What you will do: Only lines containing the string "Python" belong in the answer; copy all of them from the entries.

Input records:
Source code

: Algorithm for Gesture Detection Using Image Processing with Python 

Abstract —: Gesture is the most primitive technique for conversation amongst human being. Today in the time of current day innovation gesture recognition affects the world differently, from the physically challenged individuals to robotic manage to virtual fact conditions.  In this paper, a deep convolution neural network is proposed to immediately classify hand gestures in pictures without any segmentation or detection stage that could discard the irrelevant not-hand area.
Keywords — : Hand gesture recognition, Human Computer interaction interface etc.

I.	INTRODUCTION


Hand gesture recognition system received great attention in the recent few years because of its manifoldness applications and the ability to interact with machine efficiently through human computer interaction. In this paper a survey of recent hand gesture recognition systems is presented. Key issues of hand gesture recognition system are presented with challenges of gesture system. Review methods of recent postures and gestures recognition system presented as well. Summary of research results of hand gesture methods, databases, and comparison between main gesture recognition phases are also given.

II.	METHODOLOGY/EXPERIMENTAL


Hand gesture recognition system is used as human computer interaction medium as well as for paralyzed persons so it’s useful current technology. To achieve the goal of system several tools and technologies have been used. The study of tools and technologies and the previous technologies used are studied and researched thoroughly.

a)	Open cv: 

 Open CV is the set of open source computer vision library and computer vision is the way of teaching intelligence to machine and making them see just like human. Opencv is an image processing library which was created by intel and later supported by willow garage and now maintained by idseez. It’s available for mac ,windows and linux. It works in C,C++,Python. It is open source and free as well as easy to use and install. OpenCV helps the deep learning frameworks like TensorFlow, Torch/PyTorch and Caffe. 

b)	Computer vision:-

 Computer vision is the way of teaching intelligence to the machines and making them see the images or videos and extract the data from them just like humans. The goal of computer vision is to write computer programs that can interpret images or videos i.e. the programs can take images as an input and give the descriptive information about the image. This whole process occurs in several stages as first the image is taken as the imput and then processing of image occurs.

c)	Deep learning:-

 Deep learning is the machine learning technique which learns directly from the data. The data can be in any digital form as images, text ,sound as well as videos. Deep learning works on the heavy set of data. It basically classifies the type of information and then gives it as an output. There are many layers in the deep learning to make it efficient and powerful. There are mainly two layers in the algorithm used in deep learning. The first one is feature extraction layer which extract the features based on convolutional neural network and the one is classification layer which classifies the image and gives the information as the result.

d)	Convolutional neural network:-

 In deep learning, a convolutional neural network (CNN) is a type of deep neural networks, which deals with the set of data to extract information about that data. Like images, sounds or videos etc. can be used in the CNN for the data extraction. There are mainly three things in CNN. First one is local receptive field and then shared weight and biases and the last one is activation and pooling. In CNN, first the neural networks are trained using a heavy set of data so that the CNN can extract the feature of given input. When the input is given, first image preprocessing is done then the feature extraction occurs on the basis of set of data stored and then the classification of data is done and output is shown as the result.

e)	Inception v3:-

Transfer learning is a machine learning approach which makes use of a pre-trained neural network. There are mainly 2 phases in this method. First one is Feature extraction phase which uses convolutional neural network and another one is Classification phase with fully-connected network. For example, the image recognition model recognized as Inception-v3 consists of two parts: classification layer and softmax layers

Task solution:
: Algorithm for Gesture Detection Using Image Processing with Python 
 Open CV is the set of open source computer vision library and computer vision is the way of teaching intelligence to machine and making them see just like human. Opencv is an image processing library which was created by intel and later supported by willow garage and now maintained by idseez. It’s available for mac ,windows and linux. It works in C,C++,Python. It is open source and free as well as easy to use and install. OpenCV helps the deep learning frameworks like TensorFlow, Torch/PyTorch and Caffe. 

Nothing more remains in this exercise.